印刷用ページを表示する掲載日:2014年8月1日更新

足利市長 和泉 聡

  8月2日に開催される足利花火大会は、記念すべき100回目を迎えます。繊維で隆盛を極めたまちが、取引先などをもてなす意味も込めて1903(明治36)年に始まったとされています。30万人以上で賑わう関東有数の大会です。


  昨年、故郷の花火を観覧し、改めて印象に残ったことが三つありました。一つ目は、足利というまちの美しさです。花火大会というと夕立に見舞われることも多いのですが、昨年は会場から西方の渡良瀬橋の向こうに、きれいな夕日が沈んでいきました。美しいまちと賑やかな花火。足利の素晴らしさが凝縮された瞬間でした。


  二つ目は、花火の迫力です。打ち上げ数の多さはもちろん、打ち上げ場所の間近で見られるため、花火がさく裂するごとに地響きのような振動が全身に伝わってきます。都会の花火大会はこれほどまで近くで見ることはできません。視覚とともに体全体で楽しめるのは、足利の花火大会の特徴だと思いました。

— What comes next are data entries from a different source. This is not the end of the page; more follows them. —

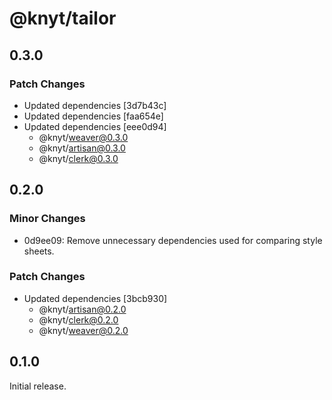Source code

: # @knyt/tailor

## 0.3.0

### Patch Changes

- Updated dependencies [3d7b43c]
- Updated dependencies [faa654e]
- Updated dependencies [eee0d94]
  - @knyt/weaver@0.3.0
  - @knyt/artisan@0.3.0
  - @knyt/clerk@0.3.0

## 0.2.0

### Minor Changes

- 0d9ee09: Remove unnecessary dependencies used for comparing style sheets.

### Patch Changes

- Updated dependencies [3bcb930]
  - @knyt/artisan@0.2.0
  - @knyt/clerk@0.2.0
  - @knyt/weaver@0.2.0

## 0.1.0

Initial release.
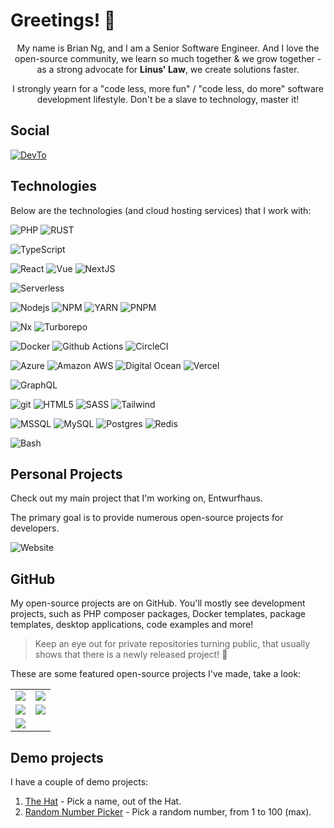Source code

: # Greetings! :wave:

<p align="center">
My name is Brian Ng, and I am a Senior Software Engineer. And I love the open-source community, we learn so much together & we grow together - as a strong advocate for <b>Linus' Law</b>, we create solutions faster.
</p>

<p align="center">
I strongly yearn for a "code less, more fun" / "code less, do more" software development lifestyle. Don't be a slave to technology, master it!
</p>

## Social

<p>
<a href="https://dev.to/brifiction" target="_blank"> <img alt="DevTo" src="https://img.shields.io/badge/dev.to-0A0A0A?style=for-the-badge&logo=devdotto&logoColor=white" /></a>
</p>

## Technologies

Below are the technologies (and cloud hosting services) that I work with:

<p>
  <img alt="PHP" src="https://img.shields.io/badge/-PHP-8892be?style=for-the-badge&logo=php&logoColor=white" />
  <img alt="RUST" src="https://img.shields.io/badge/-RUST-b7410e?style=for-the-badge&logo=rust&logoColor=white" />
  <!-- <img alt=".Net" src="https://img.shields.io/badge/-.Net-512bd4?style=for-the-badge&logo=dotnet&logoColor=white" /> -->
</p>

<p>
    <img alt="TypeScript" src="https://img.shields.io/badge/-TypeScript-007ACC?style=for-the-badge&logo=typescript&logoColor=white" />
</p>

<p>
  <img alt="React" src="https://img.shields.io/badge/-React-45b8d8?style=for-the-badge&logo=react&logoColor=white" />
  <img alt="Vue" src="https://img.shields.io/badge/-Vue-42b883?style=for-the-badge&logo=vue.js&logoColor=white" />
  <img alt="NextJS" src="https://img.shields.io/badge/-NextJS-black?style=for-the-badge&logo=next.js&logoColor=white" />
</p>

<p>
  <img alt="Serverless" src="https://img.shields.io/badge/-Serverless-000000?style=for-the-badge&logo=serverless&logoColor=fd5750" />
</p>
    
<p>
  <img alt="Nodejs" src="https://img.shields.io/badge/-Nodejs-43853d?style=for-the-badge&logo=Node.js&logoColor=white" />
  <img alt="NPM" src="https://img.shields.io/badge/-NPM-CB3837?style=for-the-badge&logo=npm&logoColor=white" />
  <img alt="YARN" src="https://img.shields.io/badge/-YARN-2188b6?style=for-the-badge&logo=yarn&logoColor=white" />
  <img alt="PNPM" src="https://img.shields.io/badge/-PNPM-e6a700?style=for-the-badge&logo=pnpm&logoColor=white" />
</p>
  
<p>
<img alt="Nx" src="https://img.shields.io/badge/nx-143055?style=for-the-badge&logo=nx&logoColor=white" />
<img alt="Turborepo" src="https://img.shields.io/badge/turborepo-000000?style=for-the-badge&logo=turborepo&logoColor=white" />
</p>

<p>
  <img alt="Docker" src="https://img.shields.io/badge/-Docker-46a2f1?style=for-the-badge&logo=docker&logoColor=white" />
  <img alt="Github Actions" src="https://img.shields.io/badge/-Github_Actions-2088FF?style=for-the-badge&logo=github-actions&logoColor=white" />
  <img alt="CircleCI" src="https://img.shields.io/badge/circleci-343434?style=for-the-badge&logo=circleci&logoColor=white" />
</p>

<p>
  <img alt="Azure" src="https://img.shields.io/badge/-Azure-2088FF?style=for-the-badge&logo=microsoft-azure&logoColor=white" />
  <img alt="Amazon AWS" src="https://img.shields.io/badge/-Amazon%20AWS-FF9900?style=for-the-badge&logo=amazon-aws&logoColor=white" />
  <img alt="Digital Ocean" src="https://img.shields.io/badge/-Digital_Ocean-008bcf?style=for-the-badge&logo=digitalocean&logoColor=white" />
  <img alt="Vercel" src="https://img.shields.io/badge/Vercel-000000?style=for-the-badge&logo=vercel&logoColor=white" />
</p>

<p>  
  <img alt="GraphQL" src="https://img.shields.io/badge/-GraphQL-E10098?style=for-the-badge&logo=graphql&logoColor=white" />
</p>

<p>
  <img alt="git" src="https://img.shields.io/badge/-Git-F05032?style=for-the-badge&logo=git&logoColor=white" />
  <img alt="HTML5" src="https://img.shields.io/badge/-HTML5-E34F26?style=for-the-badge&logo=html5&logoColor=white" />
  <img alt="SASS" src="https://img.shields.io/badge/-Sass-CC6699?style=for-the-badge&logo=sass&logoColor=white" />
  <img alt="Tailwind" src="https://img.shields.io/badge/-Tailwind-0ea4e9?style=for-the-badge&logo=tailwindcss&logoColor=white" />
</p>

<p>
  <img alt="MSSQL" src="https://img.shields.io/badge/-MSSQL-2088FF?style=for-the-badge&logo=microsoft-sql-server&logoColor=white" />
  <img alt="MySQL" src="https://img.shields.io/badge/-MySql-13aa52?style=for-the-badge&logo=mysql&logoColor=white" />
  <img alt="Postgres" src="https://img.shields.io/badge/-Postgres-007bff?style=for-the-badge&logo=postgresql&logoColor=white" />
  <img alt="Redis" src="https://img.shields.io/badge/-Redis-D82C20?style=for-the-badge&logo=redis&logoColor=white" />
</p>

<p>
<img alt="Bash" src="https://img.shields.io/badge/Shell_Script-121011?style=for-the-badge&logo=gnu-bash&logoColor=white" />
</p>

## Personal Projects

Check out my main project that I'm working on, Entwurfhaus.

The primary goal is to provide numerous open-source projects for developers.

![Website](https://img.shields.io/website?down_message=offline&label=Entwurfhaus&style=for-the-badge&up_message=online&url=https%3A%2F%2Fentwurfhaus.com)

## GitHub

My open-source projects are on GitHub. You'll mostly see development projects, such as PHP composer packages, Docker templates, package templates, desktop applications, code examples and more!

> Keep an eye out for private repositories turning public, that usually shows that there is a newly released project! :rocket:

These are some featured open-source projects I've made, take a look:

<table border="0">
 <tr>
    <td><a href="https://github.com/entwurfhaus/serverless-express-typescript-boilerplate ">
  <img align="center" src="https://github-readme-stats.vercel.app/api/pin/?username=entwurfhaus&show_owner=true&repo=serverless-express-typescript-boilerplate&theme=nord" />
</a></td>
    <td><a href="https://github.com/entwurfhaus/vite-vanilla-ts-template">
  <img align="center" src="https://github-readme-stats.vercel.app/api/pin/?username=entwurfhaus&show_owner=true&repo=vite-vanilla-ts-template&theme=nord" />
</a></td>
 </tr>
 <tr>
    <td><a href="https://github.com/brifiction/laravel-boilerplate">
  <img align="center" src="https://github-readme-stats.vercel.app/api/pin/?username=brifiction&show_owner=true&repo=laravel-boilerplate&theme=nord" />
</a></td>
    <td><a href="https://github.com/entwurfhaus/vite-vanilla-ts-module">
  <img align="center" src="https://github-readme-stats.vercel.app/api/pin/?username=entwurfhaus&show_owner=true&repo=vite-vanilla-ts-module&theme=nord" />
</a></td>
 </tr>
   <tr>
    <td><a href="https://github.com/entwurfhaus/docker-compose-templates">
  <img align="center" src="https://github-readme-stats.vercel.app/api/pin/?username=entwurfhaus&show_owner=true&repo=docker-compose-templates&theme=nord" />
</a></td>
    <td></td>
 </tr>
</table>

## Demo projects

I have a couple of demo projects:

1. <a href="https://thehat.brianngchongeu.com/" target="_blank"> The Hat</a> - Pick a name, out of the Hat.
2. <a href="https://rnp.brianngchongeu.com/" target="_blank"> Random Number Picker</a> - Pick a random number, from 1 to 100 (max).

  三つ目は、花火の翌朝、夜明けとともに、会場周辺をたくさんの市民ボランティアがゴミ拾いに歩く姿です。職場単位、地域単位で集合し軍手をして、首にはタオル、ゴミ袋片手に、散乱したごみを次々に拾う、片づける。その光景を見て、足利の『市民力』の高さを感じました。


  今年は花火大会直前の3日間、足利織姫神社で音と光のイベントがあったり、北仲通りで七夕飾りや夜店が出たりと、新しい催しも企画されています。この大会は、足利商工会議所を中心に多くの関係する方の力で成り立っています。まちと市民の力を結集して、記念大会にふさわしい花火にしていきましょう。